MEGA was basically made by the same process. Because I wanted him bigger, and Concrete for tubes larger than 12" diameter are expensive and hard to find, I cut 12" tubes length-wise and stretched it out slowly (so it didn't rip/break), and mounted it on a piece of plywood.


----------



## Tavisteam (Apr 28, 2016)

I skipped the clay sculpting phase altogether and just made is features with Great Stuff.


----------



## Tavisteam (Apr 28, 2016)

The one part of Mega that made him a lot tougher than the others is the roots. I started with pool noodles and flexible tubing rather than the PVC pipe I used for the branches. I knew I'd be banging this thing around trying to get it in place and I figured if the roots were ridged, I'd break the tree or put a hole in a wall. This turned out to be a good move as I still did some damage getting him in place. 







As with the branches, I added chicken wire and tape to taper the roots.
Roots are tough to simulate, so I just went out and picked a bunch of weeds and used reel roots. Because it's tough to pull up long, full roots, I had to glue a bunch of smaller roots together. 







Not only were the roots tough to do, they made everything from there on out tougher because I could no longer stand the tree up.


----------



## Deaths Reach (Aug 7, 2009)

I'm in love with these! As someone who's yard lacks foliage I've always wanted to make a haunted tree, your work is super inspirational! My fav is the one with the roots hanging down.


----------



## Wolfbeard (Sep 22, 2008)

WOW...just...WOW!!!!!!


Eric


----------



## SpookyDude44 (Sep 29, 2012)

Those are some amazing works of art! Thanks for sharing your process. They look fantastic.


----------



## Mogwai (Jun 10, 2014)

These trees are incredible. Definitely one of the best DIY props I've seen on here.


----------



## Tavisteam (Apr 28, 2016)

My Evil Forest is starting to come into focus.


----------



## margaret (Aug 19, 2013)

Those are simply amazing and they really do make an impact ... I love mega tree ... I like his features even more than the others. Job well done ... quite the project and excellent out come!


----------



## RCIAG (Jul 19, 2010)

Do I dare even ask how many cans of Great Stuff you used!?!


----------



## Tavisteam (Apr 28, 2016)

You're going to make me count it up and face the dollar figure! Ouch. Especially sucks when you get done with the dremel/bark process and see half of it on the floor. 
The small ones take about 5 1/2 to 6 can's each. I thought I could do the big on with 8, but it took more like 12.


----------



## Chopz (Oct 4, 2016)

This is AWESOME! Great job!


----------



## punkineater (Apr 26, 2014)

Most excellent trees!!!!!!!!!!!!!!! The mega tree~POOF! Mind blown. Awesome job


----------



## oaklawn Crematory (Jun 25, 2010)

WTG Team Tavis...They look SWEET !


----------



## ozaz (Apr 26, 2016)

Unbelievable!!!
Hollywood sign this guy up now!

Sent from my SM-G920I using Tapatalk


----------



## Chilliboo (Aug 31, 2016)

Travisteam these are incredible!!! Dude, take a bow!!!
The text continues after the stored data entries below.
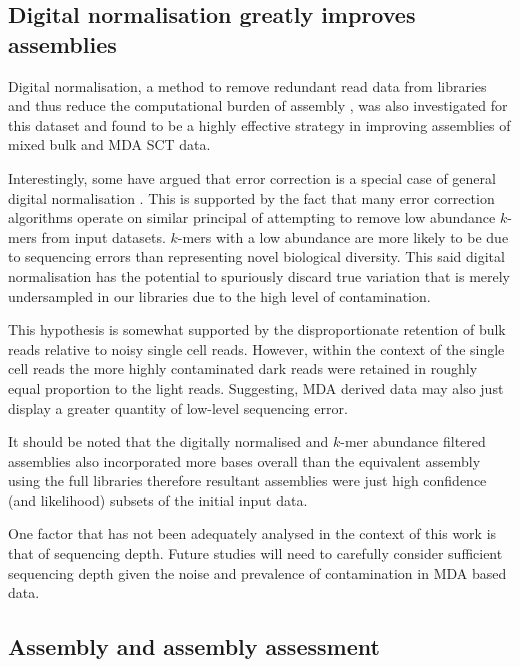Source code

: \subsection{Digital normalisation greatly improves assemblies}

Digital normalisation, a method to remove redundant read data from libraries and thus
reduce the computational burden of assembly \citep{Brown2012}, was also investigated for this dataset
and found to be a highly effective strategy in improving assemblies of mixed bulk and MDA SCT data.

Interestingly, some have argued that error correction is a special case of general digital normalisation
\citep{Krasileva2013}.  This is supported by the fact that many error correction
algorithms operate on similar principal of attempting to remove low abundance \(k\)-mers
from input datasets. \(k\)-mers with a low abundance
are more likely to be due to sequencing errors than representing novel biological
diversity.   
This said digital normalisation has the potential to
spuriously discard true variation that is merely undersampled in our libraries
due to the high level of contamination.  

This hypothesis is somewhat supported by the disproportionate 
retention of bulk reads relative to noisy single cell reads.  However,
within the context of the single cell reads the more highly
contaminated dark reads were retained in roughly equal proportion to the light reads.
Suggesting, MDA derived data may also just display a greater quantity of 
low-level sequencing error.  

It should be noted that the digitally normalised and \(k\)-mer abundance filtered assemblies also
incorporated more bases overall than the equivalent assembly using the full
libraries therefore resultant assemblies were just high confidence (and likelihood)
subsets of the initial input data.

One factor that has not been adequately analysed in the context of this work
is that of sequencing depth.  Future studies will need to carefully consider
sufficient sequencing depth given the noise and prevalence of contamination
in MDA based data.


\subsection{Assembly and assembly assessment}

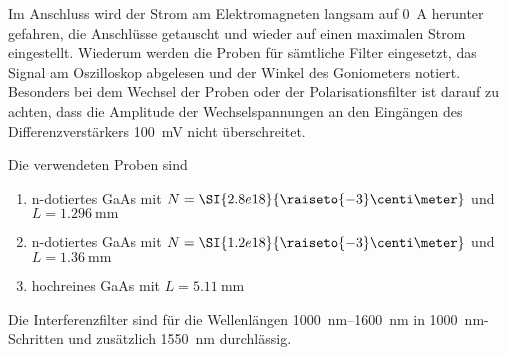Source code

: Im Anschluss wird der Strom am Elektromagneten langsam auf \SI{0}{\ampere}
herunter gefahren, die Anschlüsse getauscht und wieder auf einen maximalen
Strom eingestellt. Wiederum werden die Proben für sämtliche Filter
eingesetzt, das Signal am Oszilloskop abgelesen und der Winkel des
Goniometers notiert.
Besonders bei dem Wechsel der Proben oder der Polarisationsfilter
ist darauf zu achten, dass die Amplitude der Wechselspannungen an den
Eingängen des Differenzverstärkers \SI{100}{\milli\volt} nicht
überschreitet.

Die verwendeten Proben sind
\begin{enumerate}
  \item n-dotiertes GaAs mit
  $N = \SI{2.8e18}{\raiseto{-3}\centi\meter}$ und
  $L = \SI{1.296}{\milli\meter}$
  \item n-dotiertes GaAs mit
  $N = \SI{1.2e18}{\raiseto{-3}\centi\meter}$ und
  $L = \SI{1.36}{\milli\meter}$
  \item hochreines GaAs mit
  $L = \SI{5.11}{\milli\meter}$
\end{enumerate}
Die Interferenzfilter sind für die Wellenlängen
\SIrange{1000}{1600}{\nano\meter} in \SI{1000}{\nano\meter}-Schritten
und zusätzlich \SI{1550}{\nano\meter} durchlässig.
I'm so gonna make some and leave them in the patio year round... Aussie's aren't really into decorating yards for Halloween YET so if anything it would only be outside for one night... such a lot of work for one night of glory so patio it is ; )

Seriously, fantastic job!


----------



## Tavisteam (Apr 28, 2016)

For anyone within driving distance of Greenville South Carolina who is interested, Megatree will be going up for sale on Nov. 1. As much as I'd love to keep him, I lost track of the dimensions of the attic door somewhere in my quest to make him look more realistic.


----------



## RCIAG (Jul 19, 2010)

Tavisteam said:


> I lost track of the dimensions of the attic door somewhere in my quest to make him look more realistic.
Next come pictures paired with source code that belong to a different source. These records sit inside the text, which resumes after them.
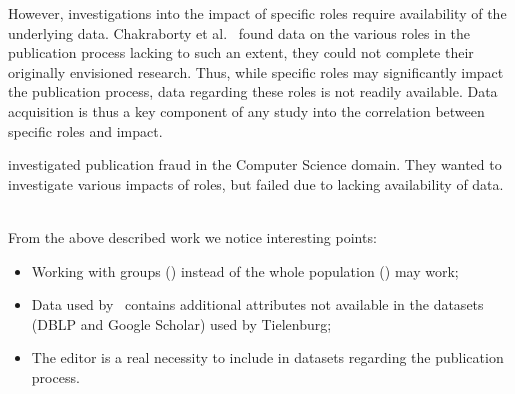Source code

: \documentclass{ou-report}
\newcommand{\todo}[1]{{\color{red} TODO: #1}}
\begin{document}
However, investigations into the impact of specific roles require availability of
the underlying data. Chakraborty et al.~\cite{CPN2021} found data on the various
roles in the publication process lacking to such an extent, they could not complete
their originally envisioned research. Thus, while specific roles may significantly
impact the publication process, data regarding these roles is not readily available.
Data acquisition is thus a key component of any study into the correlation between
specific roles and impact.

investigated publication fraud in the Computer
Science domain. They wanted to investigate various impacts of roles, but failed due
to lacking availability of data.


\ \\
From the above described work we notice interesting points:
\begin{itemize}
    \item Working with groups (\cite{SNCMBL2021}) instead of the whole 
        population (\cite{TEJ2017}) may work;
    \item Data used by~\cite{SNCMBL2021} contains additional attributes not 
        available in the datasets (DBLP and Google Scholar) used by Tielenburg;
    \item The editor is a real necessity to include in datasets regarding the 
        publication process.
\end{itemize}



\end{document}
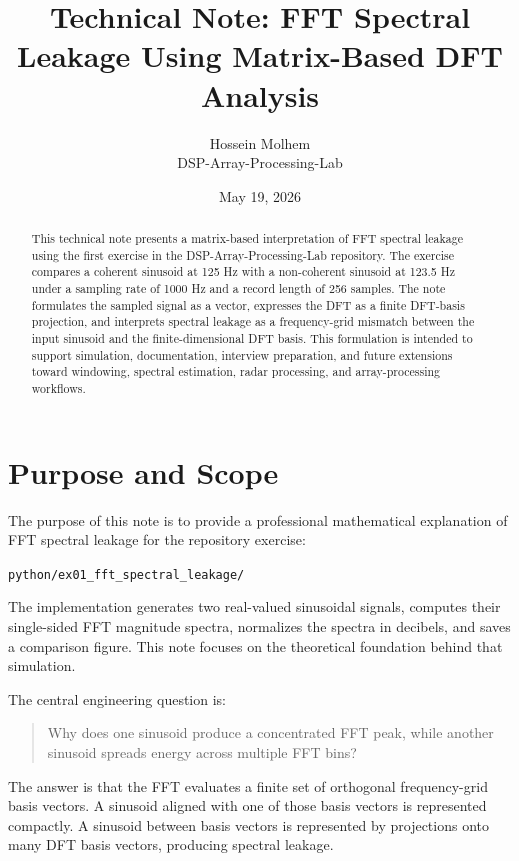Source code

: ﻿\documentclass[11pt]{article}
\title{\textbf{Technical Note: FFT Spectral Leakage Using Matrix-Based DFT Analysis}}
\author{Hossein Molhem\\DSP-Array-Processing-Lab}
\date{May 19, 2026}
\begin{document}
\maketitle

\begin{abstract}
This technical note presents a matrix-based interpretation of FFT spectral leakage using the first exercise in the DSP-Array-Processing-Lab repository. The exercise compares a coherent sinusoid at 125 Hz with a non-coherent sinusoid at 123.5 Hz under a sampling rate of 1000 Hz and a record length of 256 samples. The note formulates the sampled signal as a vector, expresses the DFT as a finite DFT-basis projection, and interprets spectral leakage as a frequency-grid mismatch between the input sinusoid and the finite-dimensional DFT basis. This formulation is intended to support simulation, documentation, interview preparation, and future extensions toward windowing, spectral estimation, radar processing, and array-processing workflows.
\end{abstract}

\section{Purpose and Scope}

The purpose of this note is to provide a professional mathematical explanation of FFT spectral leakage for the repository exercise:

\begin{center}
\texttt{python/ex01\_fft\_spectral\_leakage/}
\end{center}

The implementation generates two real-valued sinusoidal signals, computes their single-sided FFT magnitude spectra, normalizes the spectra in decibels, and saves a comparison figure. This note focuses on the theoretical foundation behind that simulation.

The central engineering question is:

\begin{quote}
Why does one sinusoid produce a concentrated FFT peak, while another sinusoid spreads energy across multiple FFT bins?
\end{quote}

The answer is that the FFT evaluates a finite set of orthogonal frequency-grid basis vectors. A sinusoid aligned with one of those basis vectors is represented compactly. A sinusoid between basis vectors is represented by projections onto many DFT basis vectors, producing spectral leakage.
\end{document}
If it makes you feel any better, I do things like this all the time. I don't look at the dimensions of stuff I buy so when I order that mummy pumpkin & there's a ginormous box on my doorstep I'm all "Oh crap...where am I gonna store this." Or the opposite, I think it's gonna be huge & when it arrives it's about 6 inches high.

Did the same thing with some mache groundbreakers. I made one with long, oversized outstretched arms then realized I had no idea how it was going to fit in the attic with its arms like that. So now he's sitting on the basement floor with a broken arm.

So the next one I made with detachable arms. It's always a learning process with the first of everything you make.


----------



## Haunted jan (Oct 26, 2016)

Thanks for a great step by step tutorial. You have proved that you don't know what you can do until you try. You should be very proud of those trees. 
Pat yourself on the back, a great first project. I hope that it's the first of many!


----------



## SewingPirate (Oct 27, 2016)

They are great, I especially love the middle one


----------



## Bryan316 (Oct 18, 2009)

I do not like Mega Tree.

I do not approve of his construction.

I do not want to be near Mega Tree.

I don't even want to finish reading this thread.

Mega Tree is not good.

Mega Tree is EVIL.

I am not attending your parties anymore.

*shivers*


----------



## Tavisteam (Apr 28, 2016)

Evil forest turned out pretty well... now where am I going to store these trees? Hmmmm...


----------



## PoorCdnHaunter (Sep 5, 2015)

This is on my to-do list for 2017. I'm sure i will be revisiting your post again quite a few times next summer. They look awesome. Out of curiosity, approx. how many cans of spray foam did you use for 1 tree? And was it the less than 1" or more than 1"?


----------



## Tavisteam (Apr 28, 2016)

PoorCdnHaunter said:


> This is on my to-do list for 2017. I'm sure i will be revisiting your post again quite a few times next summer. They look awesome. Out of curiosity, approx. how many cans of spray foam did you use for 1 tree? And was it the less than 1" or more than 1"?


The small ones took about 5 1/2 cans each. It goes on 1 to 3" thick, but you end up stripping half or more of that off when you get to the dremel/grinding stage. The big one took almost 12 cans.


----------



## sommerfuglen (Feb 16, 2017)

What an amazing work!


----------



## whichypoo (Jul 29, 2009)

I have to say bravo!! that is just awesome ..


----------



## halloween71 (Apr 22, 2007)

love them!!!Where did you find the templetes for the faces.


----------



## Tavisteam (Apr 28, 2016)

I printed the first one out from an image I found online, taped it to the tube and cut it out with a dremel. After the first one, I felt more comfortable drawing them on - though I still looked online for references.


----------



## dawnthedead (Jul 22, 2011)

These are amazing. I can see how hard this was for you but they really do look great.


----------